**PROBLEM DETAILS**.
Find the line with "无论回答是或否，上帝这个概念于你心中已经有了轮廓。 那你心中的上帝到底是什么？" and the line with "而观点二个人与上帝的直接联系，则侵害了教会的垄断权。故马丁·路德于 1521 年被开除了教籍。" in the entries below; output exactly those two lines, every line between them, and no others.

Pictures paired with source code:
━━━━━━━━

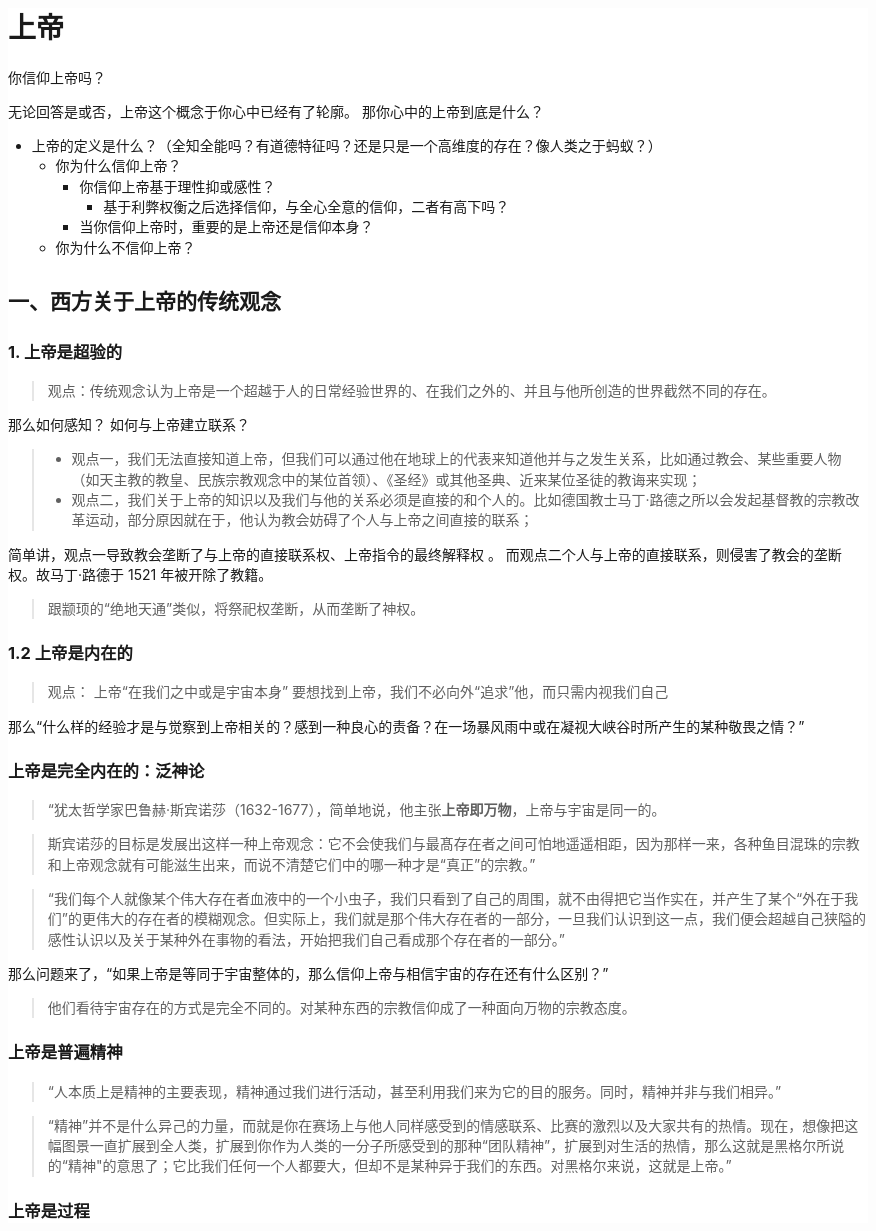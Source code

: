 # 上帝

你信仰上帝吗？

无论回答是或否，上帝这个概念于你心中已经有了轮廓。 那你心中的上帝到底是什么？

- 上帝的定义是什么？（全知全能吗？有道德特征吗？还是只是一个高维度的存在？像人类之于蚂蚁？）
  - 你为什么信仰上帝？
    - 你信仰上帝基于理性抑或感性？
      - 基于利弊权衡之后选择信仰，与全心全意的信仰，二者有高下吗？
    - 当你信仰上帝时，重要的是上帝还是信仰本身？
  - 你为什么不信仰上帝？

## 一、西方关于上帝的传统观念

### 1. 上帝是超验的

> 观点：传统观念认为上帝是一个超越于人的日常经验世界的、在我们之外的、并且与他所创造的世界截然不同的存在。

那么如何感知？ 如何与上帝建立联系？

> - 观点一，我们无法直接知道上帝，但我们可以通过他在地球上的代表来知道他并与之发生关系，比如通过教会、某些重要人物（如天主教的教皇、民族宗教观念中的某位首领）、《圣经》或其他圣典、近来某位圣徒的教诲来实现；
> - 观点二，我们关于上帝的知识以及我们与他的关系必须是直接的和个人的。比如德国教士马丁·路德之所以会发起基督教的宗教改革运动，部分原因就在于，他认为教会妨碍了个人与上帝之间直接的联系；

简单讲，观点一导致教会垄断了与上帝的直接联系权、上帝指令的最终解释权 。 而观点二个人与上帝的直接联系，则侵害了教会的垄断权。故马丁·路德于 1521 年被开除了教籍。

> 跟颛顼的“绝地天通”类似，将祭祀权垄断，从而垄断了神权。

### 1.2 上帝是内在的

> 观点： 上帝“在我们之中或是宇宙本身” 要想找到上帝，我们不必向外“追求”他，而只需内视我们自己

那么“什么样的经验才是与觉察到上帝相关的？感到一种良心的责备？在一场暴风雨中或在凝视大峡谷时所产生的某种敬畏之情？”

### 上帝是完全内在的：泛神论

> “犹太哲学家巴鲁赫·斯宾诺莎（1632-1677），简单地说，他主张**上帝即万物**，上帝与宇宙是同一的。

> 斯宾诺莎的目标是发展出这样一种上帝观念：它不会使我们与最髙存在者之间可怕地遥遥相距，因为那样一来，各种鱼目混珠的宗教和上帝观念就有可能滋生出来，而说不清楚它们中的哪一种才是“真正”的宗教。”

> “我们每个人就像某个伟大存在者血液中的一个小虫子，我们只看到了自己的周围，就不由得把它当作实在，并产生了某个“外在于我们”的更伟大的存在者的模糊观念。但实际上，我们就是那个伟大存在者的一部分，一旦我们认识到这一点，我们便会超越自己狭隘的感性认识以及关于某种外在事物的看法，开始把我们自己看成那个存在者的一部分。”

那么问题来了，“如果上帝是等同于宇宙整体的，那么信仰上帝与相信宇宙的存在还有什么区别？”

> 他们看待宇宙存在的方式是完全不同的。对某种东西的宗教信仰成了一种面向万物的宗教态度。

### 上帝是普遍精神

> “人本质上是精神的主要表现，精神通过我们进行活动，甚至利用我们来为它的目的服务。同时，精神并非与我们相异。”

> “精神”并不是什么异己的力量，而就是你在赛场上与他人同样感受到的情感联系、比赛的激烈以及大家共有的热情。现在，想像把这幅图景一直扩展到全人类，扩展到你作为人类的一分子所感受到的那种“团队精神”，扩展到对生活的热情，那么这就是黑格尔所说的“精神"的意思了；它比我们任何一个人都要大，但却不是某种异于我们的东西。对黑格尔来说，这就是上帝。”

### 上帝是过程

━━━━━━━━

**SOLUTION BELOW**.
无论回答是或否，上帝这个概念于你心中已经有了轮廓。 那你心中的上帝到底是什么？

- 上帝的定义是什么？（全知全能吗？有道德特征吗？还是只是一个高维度的存在？像人类之于蚂蚁？）
  - 你为什么信仰上帝？
    - 你信仰上帝基于理性抑或感性？
      - 基于利弊权衡之后选择信仰，与全心全意的信仰，二者有高下吗？
    - 当你信仰上帝时，重要的是上帝还是信仰本身？
  - 你为什么不信仰上帝？

## 一、西方关于上帝的传统观念

### 1. 上帝是超验的

> 观点：传统观念认为上帝是一个超越于人的日常经验世界的、在我们之外的、并且与他所创造的世界截然不同的存在。

那么如何感知？ 如何与上帝建立联系？

> - 观点一，我们无法直接知道上帝，但我们可以通过他在地球上的代表来知道他并与之发生关系，比如通过教会、某些重要人物（如天主教的教皇、民族宗教观念中的某位首领）、《圣经》或其他圣典、近来某位圣徒的教诲来实现；
> - 观点二，我们关于上帝的知识以及我们与他的关系必须是直接的和个人的。比如德国教士马丁·路德之所以会发起基督教的宗教改革运动，部分原因就在于，他认为教会妨碍了个人与上帝之间直接的联系；

简单讲，观点一导致教会垄断了与上帝的直接联系权、上帝指令的最终解释权 。 而观点二个人与上帝的直接联系，则侵害了教会的垄断权。故马丁·路德于 1521 年被开除了教籍。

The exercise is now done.